Objective To investigate the efficacy and safety of different doses of clopidogrel in the treatment of patients with acute cerebral infarction (CI).
Methods Totally 86 hospitalized patients with acute CI were randomly divided into high dose group (n=43) and low dose group (n=43). On the basis of routine symptomatic treatment, the high dose group was treated with 150 mg clopidogrel, while the small dose group was treated with 5 mg clopidogrel. All patients were treated for 3 months. The platelet count, platelet aggregation rate, score of National Institute of Health Stroke Scale (NIHSS) before and after treatment as well as adverse events were compared between two groups.

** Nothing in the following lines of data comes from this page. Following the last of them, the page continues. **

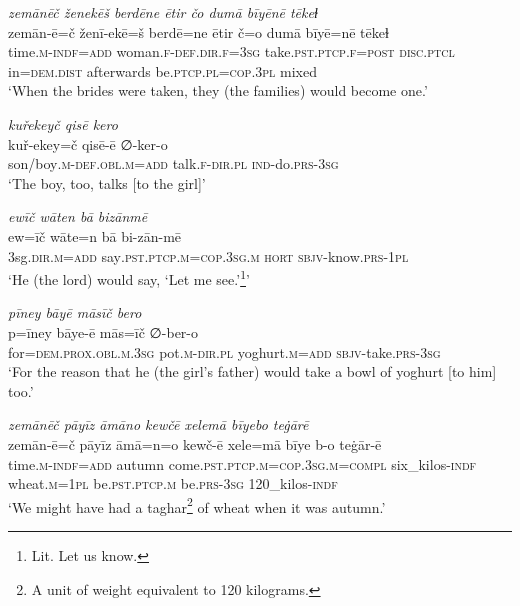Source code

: \ea \label{RE.26}
\textit{zemānēč ženekēš berdēne ētir čo dumā bīyēnē tēkeɫ} \\ 
\gll zemān-ē=č ženī-ekē=š berdē=ne ētir č=o dumā bīyē=nē tēkeɫ \\ 
 time\textsc{.m}\textsc{-indf}\textsc{=add} woman\textsc{.f}\textsc{-def}\textsc{.dir}\textsc{.f}\textsc{=3sg} take\textsc{.pst}\textsc{.ptcp}\textsc{.f}\textsc{=\textsc{post}} \textsc{disc.ptcl} in=\textsc{dem.dist} afterwards be\textsc{.ptcp}\textsc{.pl}\textsc{=cop}\textsc{.3pl} mixed \\ 
\glt `When the brides were taken, they (the families) would become one.'
\z 
 
\ea \label{RE.32}
\textit{kuřekeyč qisē kero} \\ 
\gll kuř-ekey=č qisē-ē ∅-ker-o \\ 
 son/boy\textsc{.m}\textsc{-def}\textsc{.obl}\textsc{.m}\textsc{=add} talk\textsc{.f}\textsc{-dir}\textsc{.pl} \textsc{ind-}do\textsc{.prs}\textsc{-3sg} \\ 
\glt `The boy, too, talks [to the girl]'
\z 
 
\ea \label{RE.51}
\textit{ewīč wāten bā bizānmē} \\ 
\gll ew=īč wāte=n bā bi-zān-mē \\ 
 3sg\textsc{.dir}\textsc{.m}\textsc{=add} say\textsc{.pst}\textsc{.ptcp}\textsc{.m}\textsc{=cop}\textsc{.3sg}\textsc{.m} \textsc{hort} \textsc{sbjv-}know\textsc{.prs}\textsc{-\textsc{1pl}} \\ 
\glt `He (the lord) would say, ‘Let me see.’\footnote{Lit. Let us know.}'
\z 
 
\ea \label{RE.52}
\textit{pīney bāyē māsīč bero} \\ 
\gll p=īney bāye-ē mās=īč ∅-ber-o \\ 
 for=\textsc{dem.prox}\textsc{.obl}\textsc{.m}\textsc{.3sg} pot\textsc{.m}\textsc{-dir}\textsc{.pl} yoghurt\textsc{.m}\textsc{=add} \textsc{sbjv-}take\textsc{.prs}\textsc{-3sg} \\ 
\glt `For the reason that he (the girl’s father) would take a bowl of yoghurt [to him] too.'
\z 
 
\ea \label{RE.70}
\textit{zemānēč pāyīz āmāno kewčē xelemā bīyebo teġārē} \\ 
\gll zemān-ē=č pāyīz āmā=n=o kewč-ē xele=mā bīye b-o teġār-ē \\ 
 time\textsc{.m}\textsc{-indf}\textsc{=add} autumn come\textsc{.pst}\textsc{.ptcp}\textsc{.m}\textsc{=cop}\textsc{.3sg}\textsc{.m}\textsc{=compl} six\_kilos\textsc{-indf} wheat\textsc{.m}\textsc{=\textsc{1pl}} be\textsc{.pst}\textsc{.ptcp}\textsc{.m} be\textsc{.prs}\textsc{-3sg} 120\_kilos\textsc{-indf} \\ 
\glt `We might have had a taghar\footnote{A unit of weight equivalent to 120 kilograms.} of wheat when it was autumn.'
\z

Results The platelet count, platelet aggregation rate and NIHSS score in the high dose group were significantly lower than those in the low dose group (P < 0.05). The short-term recurrence rate of cerebral infarction was 2.33% in high dose group and 9.30% in low dose group, and the incidence rate of bleeding was 11.63% in high dose group and 4.65% in low dose group, and all these results showed no significant differences (P>0.05). The deterioration rate of neurological function in high dose group was 4.65%, which was significantly lower than 18.60% in low dose group (P < 0.05).
Conclusion Compared with the standard dose of 75 mg clopidogrel, the high dose of 150 mg clopidogrel has better anti-platelet aggregation effect, which can effectively promote the recovery of neurological function in CI patients.